● DATASET EXCERPTS
────

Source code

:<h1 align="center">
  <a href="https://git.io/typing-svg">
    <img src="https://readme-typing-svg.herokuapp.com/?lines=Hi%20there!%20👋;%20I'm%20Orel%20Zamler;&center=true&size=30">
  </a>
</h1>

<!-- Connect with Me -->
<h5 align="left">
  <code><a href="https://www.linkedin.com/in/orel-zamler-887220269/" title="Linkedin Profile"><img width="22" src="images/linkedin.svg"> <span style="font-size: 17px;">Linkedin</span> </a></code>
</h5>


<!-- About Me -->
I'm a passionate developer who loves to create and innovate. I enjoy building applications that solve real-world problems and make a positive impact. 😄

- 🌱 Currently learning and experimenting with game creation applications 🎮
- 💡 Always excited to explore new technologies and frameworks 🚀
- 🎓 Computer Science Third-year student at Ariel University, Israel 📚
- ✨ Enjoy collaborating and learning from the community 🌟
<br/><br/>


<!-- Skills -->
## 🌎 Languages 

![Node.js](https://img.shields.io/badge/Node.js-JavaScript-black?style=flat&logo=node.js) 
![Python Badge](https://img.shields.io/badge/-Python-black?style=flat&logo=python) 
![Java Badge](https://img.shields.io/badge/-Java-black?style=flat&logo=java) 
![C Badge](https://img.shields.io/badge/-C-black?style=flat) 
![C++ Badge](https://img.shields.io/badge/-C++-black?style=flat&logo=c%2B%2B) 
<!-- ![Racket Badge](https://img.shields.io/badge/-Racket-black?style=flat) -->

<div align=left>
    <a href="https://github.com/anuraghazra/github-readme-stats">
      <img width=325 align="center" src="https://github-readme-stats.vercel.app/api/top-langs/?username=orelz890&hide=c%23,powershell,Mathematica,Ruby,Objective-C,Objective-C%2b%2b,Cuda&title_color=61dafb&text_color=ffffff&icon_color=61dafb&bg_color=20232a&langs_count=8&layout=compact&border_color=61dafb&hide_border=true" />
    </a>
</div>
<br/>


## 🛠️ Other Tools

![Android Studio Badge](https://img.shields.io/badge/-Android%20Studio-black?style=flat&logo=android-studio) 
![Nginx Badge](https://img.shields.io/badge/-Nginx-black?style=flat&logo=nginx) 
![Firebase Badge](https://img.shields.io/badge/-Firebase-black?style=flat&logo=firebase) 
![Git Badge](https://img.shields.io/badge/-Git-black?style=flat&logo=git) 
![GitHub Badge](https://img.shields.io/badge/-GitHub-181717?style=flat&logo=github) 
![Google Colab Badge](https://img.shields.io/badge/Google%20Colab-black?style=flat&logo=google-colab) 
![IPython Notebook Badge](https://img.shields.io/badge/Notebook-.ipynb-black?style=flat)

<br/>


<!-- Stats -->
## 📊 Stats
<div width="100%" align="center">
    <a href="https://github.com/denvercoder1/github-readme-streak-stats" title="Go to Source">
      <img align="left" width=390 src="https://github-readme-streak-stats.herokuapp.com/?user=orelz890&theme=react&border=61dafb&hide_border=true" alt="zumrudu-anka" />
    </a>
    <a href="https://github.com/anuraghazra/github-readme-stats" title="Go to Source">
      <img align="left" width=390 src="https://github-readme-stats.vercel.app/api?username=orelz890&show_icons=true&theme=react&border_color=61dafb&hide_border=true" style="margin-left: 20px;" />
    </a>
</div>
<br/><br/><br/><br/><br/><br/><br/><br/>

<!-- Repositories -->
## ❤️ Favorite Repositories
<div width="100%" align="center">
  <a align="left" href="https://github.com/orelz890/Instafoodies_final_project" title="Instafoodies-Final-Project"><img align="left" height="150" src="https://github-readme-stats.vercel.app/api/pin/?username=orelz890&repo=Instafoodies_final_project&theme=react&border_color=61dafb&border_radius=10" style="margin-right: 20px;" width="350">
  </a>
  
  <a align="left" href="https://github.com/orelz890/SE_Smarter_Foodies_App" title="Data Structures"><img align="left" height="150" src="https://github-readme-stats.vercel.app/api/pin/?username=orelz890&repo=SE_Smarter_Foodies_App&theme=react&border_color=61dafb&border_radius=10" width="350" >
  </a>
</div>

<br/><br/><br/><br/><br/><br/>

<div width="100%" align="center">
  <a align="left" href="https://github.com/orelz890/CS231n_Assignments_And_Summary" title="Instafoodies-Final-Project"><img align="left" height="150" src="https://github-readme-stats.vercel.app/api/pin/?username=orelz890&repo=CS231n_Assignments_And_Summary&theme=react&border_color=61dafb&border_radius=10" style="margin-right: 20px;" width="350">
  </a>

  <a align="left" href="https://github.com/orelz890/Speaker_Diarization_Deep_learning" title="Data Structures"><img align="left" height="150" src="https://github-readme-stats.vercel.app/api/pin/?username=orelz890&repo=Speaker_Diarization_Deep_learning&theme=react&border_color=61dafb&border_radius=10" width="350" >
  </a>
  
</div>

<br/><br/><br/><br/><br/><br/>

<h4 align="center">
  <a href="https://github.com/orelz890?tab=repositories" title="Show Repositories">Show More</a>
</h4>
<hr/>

────

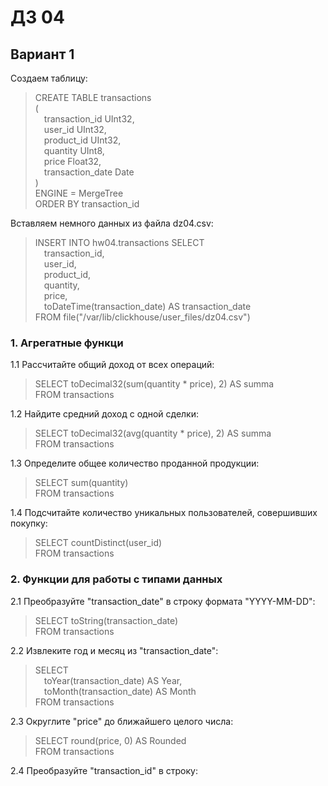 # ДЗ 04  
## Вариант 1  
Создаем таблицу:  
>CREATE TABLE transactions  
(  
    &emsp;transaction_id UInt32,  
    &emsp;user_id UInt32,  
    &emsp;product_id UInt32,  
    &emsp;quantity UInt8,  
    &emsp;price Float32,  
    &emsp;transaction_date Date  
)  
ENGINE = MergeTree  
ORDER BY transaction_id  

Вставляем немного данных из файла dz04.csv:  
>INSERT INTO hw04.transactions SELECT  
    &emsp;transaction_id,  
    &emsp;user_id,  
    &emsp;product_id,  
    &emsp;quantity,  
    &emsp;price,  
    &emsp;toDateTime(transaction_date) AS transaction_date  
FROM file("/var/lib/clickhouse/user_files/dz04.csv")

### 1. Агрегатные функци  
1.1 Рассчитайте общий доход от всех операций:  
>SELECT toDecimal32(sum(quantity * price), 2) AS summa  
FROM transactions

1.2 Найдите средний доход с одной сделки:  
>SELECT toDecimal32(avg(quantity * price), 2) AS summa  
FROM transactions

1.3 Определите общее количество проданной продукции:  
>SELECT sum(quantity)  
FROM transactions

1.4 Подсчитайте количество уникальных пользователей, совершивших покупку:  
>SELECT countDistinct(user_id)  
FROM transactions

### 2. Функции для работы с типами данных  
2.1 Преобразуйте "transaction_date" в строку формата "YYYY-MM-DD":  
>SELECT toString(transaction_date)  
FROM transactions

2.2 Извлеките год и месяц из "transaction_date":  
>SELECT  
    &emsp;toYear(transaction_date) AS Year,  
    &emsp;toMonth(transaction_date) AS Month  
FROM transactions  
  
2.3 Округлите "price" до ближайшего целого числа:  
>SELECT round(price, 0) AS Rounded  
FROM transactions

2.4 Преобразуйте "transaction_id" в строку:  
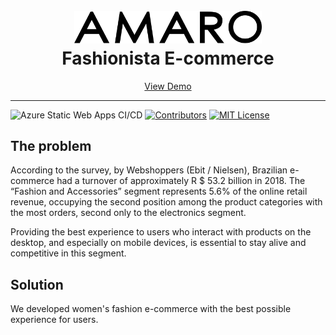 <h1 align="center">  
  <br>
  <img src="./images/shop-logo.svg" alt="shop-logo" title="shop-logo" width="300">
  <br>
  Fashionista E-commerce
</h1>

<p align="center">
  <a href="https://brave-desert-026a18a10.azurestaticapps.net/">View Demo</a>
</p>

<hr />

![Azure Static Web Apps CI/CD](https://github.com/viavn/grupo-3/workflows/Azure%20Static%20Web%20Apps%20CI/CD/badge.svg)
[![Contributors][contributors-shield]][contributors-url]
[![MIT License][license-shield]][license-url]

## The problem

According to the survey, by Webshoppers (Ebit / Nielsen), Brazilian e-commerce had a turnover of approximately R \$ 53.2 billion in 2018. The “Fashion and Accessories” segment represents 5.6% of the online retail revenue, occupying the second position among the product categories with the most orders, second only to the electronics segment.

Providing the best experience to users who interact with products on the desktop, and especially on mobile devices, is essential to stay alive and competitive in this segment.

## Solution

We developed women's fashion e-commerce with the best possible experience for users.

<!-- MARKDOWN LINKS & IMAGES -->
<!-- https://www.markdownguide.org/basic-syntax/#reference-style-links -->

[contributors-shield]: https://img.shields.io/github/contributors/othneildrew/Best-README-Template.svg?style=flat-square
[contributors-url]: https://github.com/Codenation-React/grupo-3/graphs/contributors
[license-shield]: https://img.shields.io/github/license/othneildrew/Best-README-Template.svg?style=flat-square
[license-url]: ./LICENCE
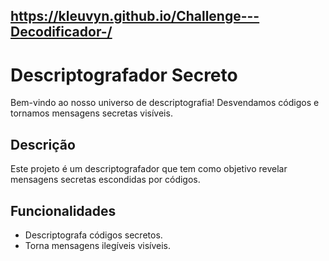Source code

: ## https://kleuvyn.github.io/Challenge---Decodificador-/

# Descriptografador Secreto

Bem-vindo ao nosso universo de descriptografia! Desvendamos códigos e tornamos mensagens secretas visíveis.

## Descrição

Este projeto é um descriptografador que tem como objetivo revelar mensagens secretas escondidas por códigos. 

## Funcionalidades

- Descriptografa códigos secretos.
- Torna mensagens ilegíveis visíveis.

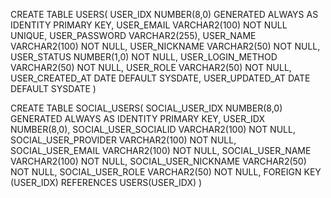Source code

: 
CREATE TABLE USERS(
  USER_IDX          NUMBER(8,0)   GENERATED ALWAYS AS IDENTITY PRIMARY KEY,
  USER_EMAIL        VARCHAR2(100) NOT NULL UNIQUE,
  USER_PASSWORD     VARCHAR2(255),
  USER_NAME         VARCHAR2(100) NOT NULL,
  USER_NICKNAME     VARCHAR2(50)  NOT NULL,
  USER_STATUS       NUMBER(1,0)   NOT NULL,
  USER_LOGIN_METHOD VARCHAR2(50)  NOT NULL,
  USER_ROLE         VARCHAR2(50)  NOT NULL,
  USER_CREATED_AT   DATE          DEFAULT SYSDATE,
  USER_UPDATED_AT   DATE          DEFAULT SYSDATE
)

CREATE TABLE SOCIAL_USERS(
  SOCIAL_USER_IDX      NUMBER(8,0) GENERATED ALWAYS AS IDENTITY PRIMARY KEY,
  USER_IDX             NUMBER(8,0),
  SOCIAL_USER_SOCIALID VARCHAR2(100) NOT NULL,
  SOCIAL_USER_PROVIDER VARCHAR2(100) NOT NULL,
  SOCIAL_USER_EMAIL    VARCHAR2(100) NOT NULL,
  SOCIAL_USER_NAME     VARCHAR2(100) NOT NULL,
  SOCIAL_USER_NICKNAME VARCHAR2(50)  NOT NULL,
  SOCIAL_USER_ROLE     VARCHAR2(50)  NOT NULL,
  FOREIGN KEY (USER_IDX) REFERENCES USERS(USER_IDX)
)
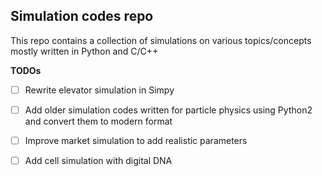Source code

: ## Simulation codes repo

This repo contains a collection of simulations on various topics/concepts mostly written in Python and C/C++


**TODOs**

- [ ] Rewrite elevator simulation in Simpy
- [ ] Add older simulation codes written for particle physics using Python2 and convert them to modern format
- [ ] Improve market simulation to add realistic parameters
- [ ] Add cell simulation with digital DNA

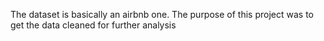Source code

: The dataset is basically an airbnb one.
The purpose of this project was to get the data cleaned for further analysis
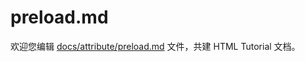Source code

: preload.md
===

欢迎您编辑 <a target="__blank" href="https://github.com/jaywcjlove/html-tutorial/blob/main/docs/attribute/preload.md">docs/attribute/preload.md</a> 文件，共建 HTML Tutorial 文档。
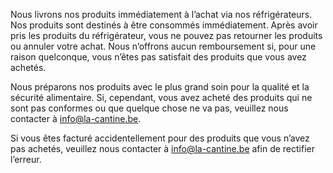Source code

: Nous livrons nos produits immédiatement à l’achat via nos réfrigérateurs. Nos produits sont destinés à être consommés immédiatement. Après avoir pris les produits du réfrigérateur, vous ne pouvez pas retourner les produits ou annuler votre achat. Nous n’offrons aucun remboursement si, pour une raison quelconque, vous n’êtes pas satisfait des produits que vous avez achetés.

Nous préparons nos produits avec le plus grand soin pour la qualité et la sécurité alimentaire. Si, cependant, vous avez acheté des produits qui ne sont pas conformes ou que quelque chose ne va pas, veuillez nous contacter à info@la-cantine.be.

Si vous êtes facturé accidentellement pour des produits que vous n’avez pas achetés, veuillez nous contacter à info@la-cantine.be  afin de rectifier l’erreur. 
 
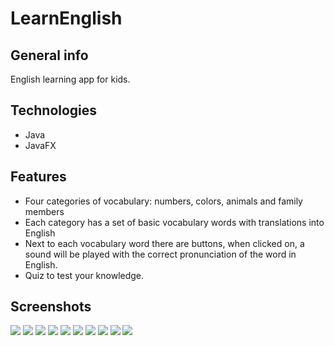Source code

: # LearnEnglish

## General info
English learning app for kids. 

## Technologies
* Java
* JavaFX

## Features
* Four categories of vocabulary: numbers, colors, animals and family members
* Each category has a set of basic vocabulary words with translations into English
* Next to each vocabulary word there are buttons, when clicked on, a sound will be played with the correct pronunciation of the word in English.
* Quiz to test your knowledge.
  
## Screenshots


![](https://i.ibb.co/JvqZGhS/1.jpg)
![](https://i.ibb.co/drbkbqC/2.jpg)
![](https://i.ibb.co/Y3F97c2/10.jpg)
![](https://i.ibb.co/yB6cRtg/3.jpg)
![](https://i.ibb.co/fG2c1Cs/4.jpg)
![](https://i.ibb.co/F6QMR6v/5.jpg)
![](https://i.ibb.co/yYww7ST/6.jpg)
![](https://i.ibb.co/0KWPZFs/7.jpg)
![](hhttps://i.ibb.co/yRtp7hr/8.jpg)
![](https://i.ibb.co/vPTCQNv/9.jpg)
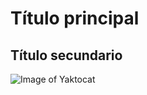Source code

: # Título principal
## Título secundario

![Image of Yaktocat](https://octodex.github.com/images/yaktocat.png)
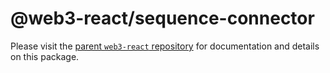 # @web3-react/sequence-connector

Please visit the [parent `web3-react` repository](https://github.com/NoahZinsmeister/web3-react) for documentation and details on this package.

────

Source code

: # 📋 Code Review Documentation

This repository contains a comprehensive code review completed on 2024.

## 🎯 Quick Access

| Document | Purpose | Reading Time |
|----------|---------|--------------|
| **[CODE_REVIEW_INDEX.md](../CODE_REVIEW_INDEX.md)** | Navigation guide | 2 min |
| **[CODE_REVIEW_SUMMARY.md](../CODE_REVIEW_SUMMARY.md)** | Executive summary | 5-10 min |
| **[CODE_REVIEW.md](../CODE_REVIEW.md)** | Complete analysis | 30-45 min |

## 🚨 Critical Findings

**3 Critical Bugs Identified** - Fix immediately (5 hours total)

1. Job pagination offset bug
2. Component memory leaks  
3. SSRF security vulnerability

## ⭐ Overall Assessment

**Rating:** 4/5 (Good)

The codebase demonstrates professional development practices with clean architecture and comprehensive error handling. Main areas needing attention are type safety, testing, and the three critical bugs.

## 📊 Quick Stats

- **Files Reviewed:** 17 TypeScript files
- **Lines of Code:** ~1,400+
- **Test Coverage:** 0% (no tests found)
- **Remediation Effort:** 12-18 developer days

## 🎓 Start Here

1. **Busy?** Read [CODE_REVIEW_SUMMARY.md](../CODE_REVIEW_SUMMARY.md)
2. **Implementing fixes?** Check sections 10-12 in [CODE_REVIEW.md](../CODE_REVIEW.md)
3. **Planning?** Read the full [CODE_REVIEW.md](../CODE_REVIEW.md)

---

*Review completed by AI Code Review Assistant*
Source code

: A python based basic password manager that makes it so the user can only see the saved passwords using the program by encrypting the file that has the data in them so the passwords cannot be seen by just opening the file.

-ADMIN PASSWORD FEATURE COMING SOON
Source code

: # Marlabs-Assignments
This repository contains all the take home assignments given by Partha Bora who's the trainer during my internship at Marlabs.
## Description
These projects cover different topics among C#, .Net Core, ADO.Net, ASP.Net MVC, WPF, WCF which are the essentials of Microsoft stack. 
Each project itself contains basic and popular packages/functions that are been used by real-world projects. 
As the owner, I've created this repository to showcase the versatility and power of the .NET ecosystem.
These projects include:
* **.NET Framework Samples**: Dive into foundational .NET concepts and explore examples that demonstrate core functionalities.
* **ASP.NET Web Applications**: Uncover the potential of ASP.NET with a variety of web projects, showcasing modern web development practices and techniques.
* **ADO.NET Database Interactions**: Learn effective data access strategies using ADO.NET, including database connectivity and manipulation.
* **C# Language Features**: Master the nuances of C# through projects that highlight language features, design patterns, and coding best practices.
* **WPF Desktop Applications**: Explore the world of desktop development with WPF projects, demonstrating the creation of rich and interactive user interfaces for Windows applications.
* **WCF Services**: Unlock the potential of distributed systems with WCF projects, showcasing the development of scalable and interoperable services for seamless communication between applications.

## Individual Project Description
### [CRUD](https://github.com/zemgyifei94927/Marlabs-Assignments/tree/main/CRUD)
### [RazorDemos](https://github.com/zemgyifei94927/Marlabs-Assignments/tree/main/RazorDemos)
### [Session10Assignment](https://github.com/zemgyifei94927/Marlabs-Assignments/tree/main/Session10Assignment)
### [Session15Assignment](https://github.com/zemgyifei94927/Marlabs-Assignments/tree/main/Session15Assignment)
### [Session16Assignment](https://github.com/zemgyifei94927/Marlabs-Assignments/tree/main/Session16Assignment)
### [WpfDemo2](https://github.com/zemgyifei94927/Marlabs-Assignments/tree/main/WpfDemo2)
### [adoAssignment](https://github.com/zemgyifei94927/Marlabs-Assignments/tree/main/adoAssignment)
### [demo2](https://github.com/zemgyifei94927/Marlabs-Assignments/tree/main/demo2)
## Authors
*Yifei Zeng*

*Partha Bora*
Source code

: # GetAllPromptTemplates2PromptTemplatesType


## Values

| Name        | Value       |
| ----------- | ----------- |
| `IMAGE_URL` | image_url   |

────

● YOUR TASK
Read the listing. Report every line that includes the word "IDENTITY".

● TASK SOLUTION
  USER_IDX          NUMBER(8,0)   GENERATED ALWAYS AS IDENTITY PRIMARY KEY,
  SOCIAL_USER_IDX      NUMBER(8,0) GENERATED ALWAYS AS IDENTITY PRIMARY KEY,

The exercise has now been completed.